Je länger ein Diabetes besteht und je mehr Unterzuckerungen ein Diabetiker durchgemacht hat, umso größer ist die Gefahr, dass er Zuckertiefs nicht rechtzeitig oder gar nicht mehr spürt. Ärzte sprechen dann von einer "Wahrnehmungsstörung". Auch nächtliche Hypos bleiben oft unbemerkt, weil im Schlaf das Stress-Warnsystem nicht so gut funktioniert. Manchmal sind morgens die Folgen spürbar, wenn man verschwitzt oder mit Kopfschmerzen aufwacht.

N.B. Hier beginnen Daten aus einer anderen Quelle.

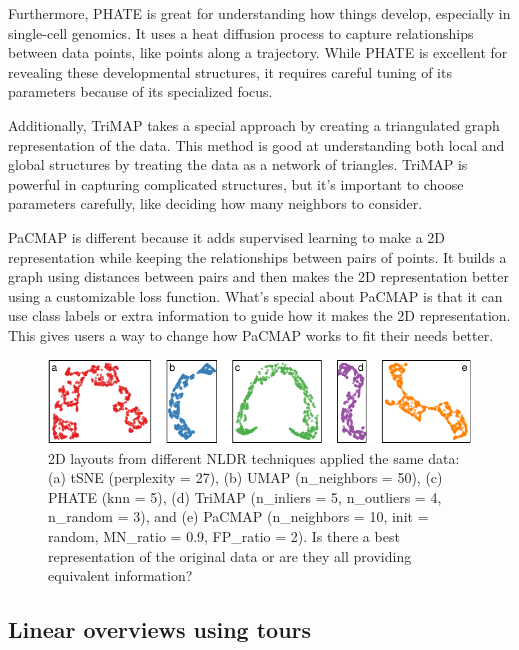 \documentclass[
  12pt]{article}
\begin{document}
Furthermore, PHATE \citep{article03} is great for understanding how
things develop, especially in single-cell genomics. It uses a heat
diffusion process to capture relationships between data points, like
points along a trajectory. While PHATE is excellent for revealing these
developmental structures, it requires careful tuning of its parameters
because of its specialized focus.

Additionally, TriMAP \citep{article02} takes a special approach by
creating a triangulated graph representation of the data. This method is
good at understanding both local and global structures by treating the
data as a network of triangles. TriMAP is powerful in capturing
complicated structures, but it's important to choose parameters
carefully, like deciding how many neighbors to consider.

PaCMAP \citep{Yingfan2021} is different because it adds supervised
learning to make a 2D representation while keeping the relationships
between pairs of points. It builds a graph using distances between pairs
and then makes the 2D representation better using a customizable loss
function. What's special about PaCMAP is that it can use class labels or
extra information to guide how it makes the 2D representation. This
gives users a way to change how PaCMAP works to fit their needs better.

\begin{figure}

{\centering \includegraphics[width=1\textwidth,height=\textheight]{paper_files/figure-pdf/fig-nldervis-1.pdf}

}

\caption{\label{fig-nldervis}2D layouts from different NLDR techniques
applied the same data: (a) tSNE (perplexity = 27), (b) UMAP
(n\_neighbors = 50), (c) PHATE (knn = 5), (d) TriMAP (n\_inliers = 5,
n\_outliers = 4, n\_random = 3), and (e) PaCMAP (n\_neighbors = 10, init
= random, MN\_ratio = 0.9, FP\_ratio = 2). Is there a best
representation of the original data or are they all providing equivalent
information?}

\end{figure}

\hypertarget{linear-overviews-using-tours}{%
\subsection{Linear overviews using
tours}\label{linear-overviews-using-tours}}
\end{document}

Video: Unterzucker erkennen und behandeln

4. Pannen vermeiden

"Oft sind weggelassene Mahlzeiten Auslöser für ein Zuckertief", weiß Dr. Jürgen Wernecke. "Das Mahlzeiten-Insulin wird gespritzt oder die Sulfonylharnstoff-Tablette genommen, aber dann kommt ein Anruf, und das Essen ist vergessen." Dosierungsfehler bei Insulin oder Tabletten führen ebenfalls zu Blutzucker-Schieflagen. Um keine Hypo zu riskieren, sollten vergessene Diabetestabletten nicht nachträglich eingenommen werden.
Was manchmal übersehen wird: Auch Medikamente, die nicht wegen des Diabetes verordnet werden, etwa Schilddrüsenhormone, können den Zuckerstoffwechsel beeinflussen. Bei Unterzuckerungen mit unklarer Ursache sollte der Arzt immer den Medikationsplan ansehen.

Eine weitere Ursache kann intensive Bewegung sein. Sie macht die Zellen empfindlicher für Insulin, der Bedarf sinkt. Außerdem steigt der Zuckerver­­brauch der Muskeln.Beim Sport gilt: weniger Insulin sprit­zen, eventuell zusätz­liche Kohlenhydrate essen, Zucker häufiger checken. Nach Sport am Abend lieber etwas höhere Werte in Kauf nehmen. Das Hypo­-Risiko kann noch Stunden später erhöht sein, weil die Muskeln ihre Zucker­speicher auffüllen.

Ein besonders fieser Hypo-Auslöser ist Alkohol. Die enthaltenen Kohlenhydrate treiben den Zucker zunächst nach oben. Wer hohe Werte dann mit Insulin "runterspritzt", riskiert eine Hypo, weil Alkohol die Bildung von Zucker in der Leber hemmt. Deshalb gilt: für Kohlen­hydrate aus dem Alkohol kein Insulin berechnen und ebenfalls mit erhöhtem Wert schlafen gehen!

"Häufig führen Spritzfehler zu Unterzuckerungen", ergänzt Diabetologe Wernecke. Wenn Insulin immer in denselben Bereich injiziert wird, bildet sich dort Narbengewebe. Gespritztes Insulin gelangt schlechter ins Blut, die Dosis muss erhöht werden. Trifft eine Injektion dann zufällig eine gut durchblutete Stelle, wirkt sie unerwartet stark.